Since a SQL database rejects any data that doesn't conform to its schema, you have to deliberately update the schema before you can write new types of data to your database. This schema update is called a migration. Migrations are a source code file that explicitly instructs the database to alter its schema in some way.

In this case, we could alter the Users table to add a new optional column called favorite_color. For our existing user rows, this will be NULL by default, which is SQL's way of saying "there is no value in this slot." When users log in, our app asks them their favorite color, and writes it into this column.

We might have a mobile app, which hits an internal API server, and a user-facing web app run by entirely different teams. No matter how many different applications we have writing to the database, the slot for the user's favorite color will always be in the favorite_color column of the Users table. Any attempt to write to some other column will be rejected immediately by the database, ensuring that the data is uniform and always accessible by the same conventional names everywhere.

The perils of schemalessness

Imagine the same scenario with a NoSQL database. We tell the mobile app team and the web app team about our new requirement to ask users what their favorite color is.

Schemaless databases sound appealing because they're entirely flexible. You don't have to know in advance what sort of data your application will ultimately wind up storing. When the time comes to store a new data attribute, you can just start storing it in the database, with changes required at the database layer.

The mobile app team decides to store the user's favorite color in the favorite-color key. The web app decides to store the user's favorite color in the favorite_color key. Can you spot the problem?

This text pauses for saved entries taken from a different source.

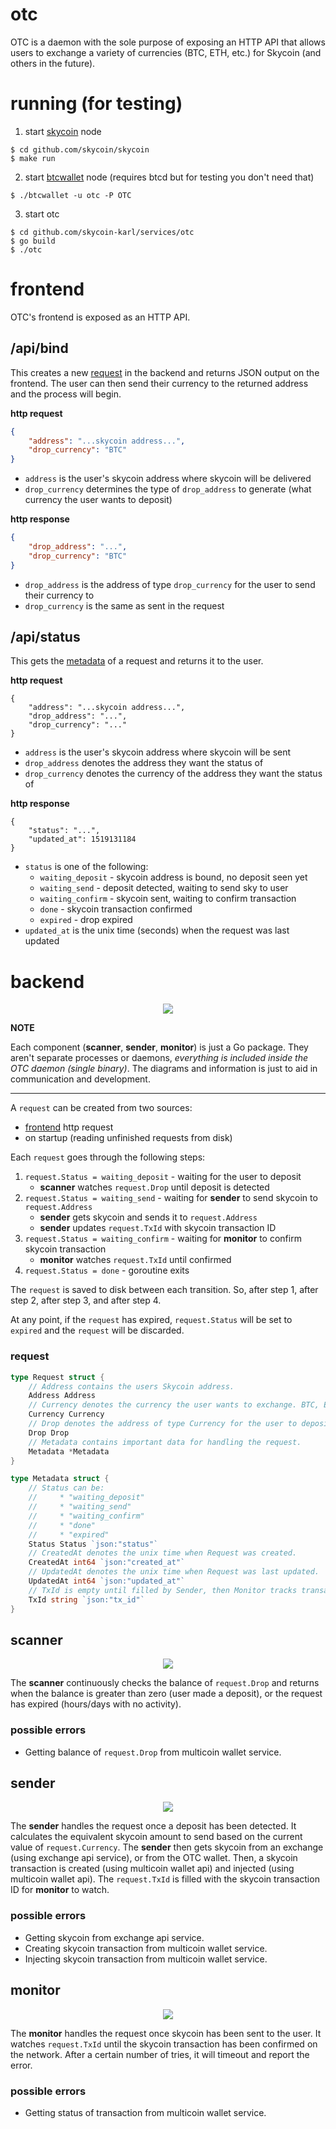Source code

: # otc

OTC is a daemon with the sole purpose of exposing an HTTP API that allows users to exchange a variety of currencies (BTC, ETH, etc.) for Skycoin (and others in the future).

# running (for testing)

1. start [skycoin](github.com/skycoin/skycoin) node

```
$ cd github.com/skycoin/skycoin
$ make run
```

2. start [btcwallet](https://github.com/btcsuite/btcwallet) node (requires btcd but for testing you don't need that)

```
$ ./btcwallet -u otc -P OTC 
```

3. start otc

```
$ cd github.com/skycoin-karl/services/otc
$ go build
$ ./otc
```

# frontend

OTC's frontend is exposed as an HTTP API. 

## /api/bind

This creates a new [request](#request) in the backend and returns JSON output on the frontend. The user can then send their currency to the returned address and the process will begin.

**http request**

```json
{
	"address": "...skycoin address...",
	"drop_currency": "BTC"
}
```

* `address` is the user's skycoin address where skycoin will be delivered
* `drop_currency` determines the type of `drop_address` to generate (what currency the user wants to deposit)

**http response**

```json
{
	"drop_address": "...",
	"drop_currency": "BTC"
}
```

* `drop_address` is the address of type `drop_currency` for the user to send their currency to
* `drop_currency` is the same as sent in the request

## /api/status

This gets the [metadata](#request) of a request and returns it to the user.

**http request**

```
{
	"address": "...skycoin address...",
	"drop_address": "...",
	"drop_currency": "..."
}
```

* `address` is the user's skycoin address where skycoin will be sent
* `drop_address` denotes the address they want the status of
* `drop_currency` denotes the currency of the address they want the status of

**http response**

```
{
	"status": "...",
	"updated_at": 1519131184
}
```

* `status` is one of the following:
	* `waiting_deposit` - skycoin address is bound, no deposit seen yet 
	* `waiting_send` - deposit detected, waiting to send sky to user 
	* `waiting_confirm` - skycoin sent, waiting to confirm transaction 
	* `done` - skycoin transaction confirmed 
	* `expired` - drop expired
* `updated_at` is the unix time (seconds) when the request was last updated

# backend

<p align="center">
	<img src="img/overview.svg" />
</p>

**NOTE**

Each component (**scanner**, **sender**, **monitor**) is just a Go package. They aren't separate processes or daemons, *everything is included inside the OTC daemon (single binary)*. The diagrams and information is just to aid in communication and development.

---

A `request` can be created from two sources:

* [frontend](#frontend) http request
* on startup (reading unfinished requests from disk)

Each `request` goes through the following steps:

1. `request.Status = waiting_deposit` - waiting for the user to deposit
	* **scanner** watches `request.Drop` until deposit is detected
2. `request.Status = waiting_send` - waiting for **sender** to send skycoin to `request.Address`
	* **sender** gets skycoin and sends it to `request.Address`
	* **sender** updates `request.TxId` with skycoin transaction ID
3. `request.Status = waiting_confirm` - waiting for **monitor** to confirm skycoin transaction
	* **monitor** watches `request.TxId` until confirmed
4. `request.Status = done` - goroutine exits

The `request` is saved to disk between each transition. So, after step 1, after step 2, after step 3, and after step 4.

At any point, if the `request` has expired, `request.Status` will be set to `expired` and the `request` will be discarded.

### request

```go
type Request struct {
    // Address contains the users Skycoin address.
    Address Address
    // Currency denotes the currency the user wants to exchange. BTC, ETH, etc.
    Currency Currency
    // Drop denotes the address of type Currency for the user to deposit to.
    Drop Drop
    // Metadata contains important data for handling the request.
    Metadata *Metadata
}

type Metadata struct {
    // Status can be:
    //     * "waiting_deposit"
    //     * "waiting_send"
    //     * "waiting_confirm"
    //     * "done"
    //     * "expired"
    Status Status `json:"status"`
    // CreatedAt denotes the unix time when Request was created.
    CreatedAt int64 `json:"created_at"`
    // UpdatedAt denotes the unix time when Request was last updated.
    UpdatedAt int64 `json:"updated_at"`
    // TxId is empty until filled by Sender, then Monitor tracks transaction.
    TxId string `json:"tx_id"`
}
```

## scanner

<p align="center">
	<img src="img/scanner.svg" />
</p>

The **scanner** continuously checks the balance of `request.Drop` and returns when the balance is greater than zero (user made a deposit), or the request has expired (hours/days with no activity).

### possible errors

* Getting balance of `request.Drop` from multicoin wallet service.

## sender

<p align="center">
	<img src="img/sender.svg" />
</p>

The **sender** handles the request once a deposit has been detected. It calculates the equivalent skycoin amount to send based on the current value of `request.Currency`. The **sender** then gets skycoin from an exchange (using exchange api service), or from the OTC wallet. Then, a skycoin transaction is created (using multicoin wallet api) and injected (using multicoin wallet api). The `request.TxId` is filled with the skycoin transaction ID for **monitor** to watch.

### possible errors

* Getting skycoin from exchange api service.
* Creating skycoin transaction from multicoin wallet service.
* Injecting skycoin transaction from multicoin wallet service.

## monitor

<p align="center">
	<img src="img/monitor.svg" />
</p>

The **monitor** handles the request once skycoin has been sent to the user. It watches `request.TxId` until the skycoin transaction has been confirmed on the network. After a certain number of tries, it will timeout and report the error.

### possible errors

* Getting status of transaction from multicoin wallet service.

It's subtle but common: one team used an underscore, the other team used a dash. We now have two entirely different slots for the same data. We either have to manually pick a winning key variant and then write a special one-off program to scan the whole database and rewrite any entries with the losing key to use the winning variant; or accept that there are two variants in the database, and make sure that all future versions of every program that touches the database know about all the historic variants.

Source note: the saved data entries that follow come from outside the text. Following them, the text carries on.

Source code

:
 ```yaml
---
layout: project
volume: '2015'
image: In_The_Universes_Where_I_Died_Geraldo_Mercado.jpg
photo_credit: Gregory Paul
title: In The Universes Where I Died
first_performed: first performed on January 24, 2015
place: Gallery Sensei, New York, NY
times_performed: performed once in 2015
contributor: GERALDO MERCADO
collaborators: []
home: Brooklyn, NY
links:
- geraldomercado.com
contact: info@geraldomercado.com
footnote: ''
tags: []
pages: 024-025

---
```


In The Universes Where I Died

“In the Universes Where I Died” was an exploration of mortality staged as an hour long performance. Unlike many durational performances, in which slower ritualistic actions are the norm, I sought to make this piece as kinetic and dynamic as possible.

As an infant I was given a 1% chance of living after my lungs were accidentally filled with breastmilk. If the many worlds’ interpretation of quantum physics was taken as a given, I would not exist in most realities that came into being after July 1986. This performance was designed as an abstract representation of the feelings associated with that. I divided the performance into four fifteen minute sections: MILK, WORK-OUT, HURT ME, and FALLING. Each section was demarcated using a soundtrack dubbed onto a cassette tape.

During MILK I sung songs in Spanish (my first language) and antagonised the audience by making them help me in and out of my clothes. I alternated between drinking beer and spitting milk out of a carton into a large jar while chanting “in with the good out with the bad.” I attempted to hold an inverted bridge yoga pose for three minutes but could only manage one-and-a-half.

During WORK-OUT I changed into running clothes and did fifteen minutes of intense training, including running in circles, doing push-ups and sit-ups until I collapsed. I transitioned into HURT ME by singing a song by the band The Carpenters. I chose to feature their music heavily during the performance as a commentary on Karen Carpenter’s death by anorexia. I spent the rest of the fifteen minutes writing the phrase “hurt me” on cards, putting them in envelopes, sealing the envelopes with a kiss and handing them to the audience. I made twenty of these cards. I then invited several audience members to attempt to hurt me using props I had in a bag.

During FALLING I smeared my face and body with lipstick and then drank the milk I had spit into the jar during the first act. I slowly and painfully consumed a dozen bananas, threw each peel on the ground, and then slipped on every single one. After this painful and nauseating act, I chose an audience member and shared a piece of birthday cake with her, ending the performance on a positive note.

Sound like a complicated pain in the ass? It is. It's deceptively simple and straightforward upfront, with deferred pain later.

You can easily imagine many variant cases. Suppose our mobile app team is in the UK, while our web app team is in the US. The mobile app team could easily use the British spelling and call the slot favourite_colour with Us, while the American team will call it favorite_color. Or maybe someone will call it preferred_color in their code. You get the idea.

Again, this may sound rather trivial in this contrived one-field example, but you can easily imagine how it quickly spirals out of control with more complex requirements.

"But," you say, "this can easily be solved: just pick a name to use in advance, and make sure everyone knows what it is." Yep, absolutely — that's called "designing a schema".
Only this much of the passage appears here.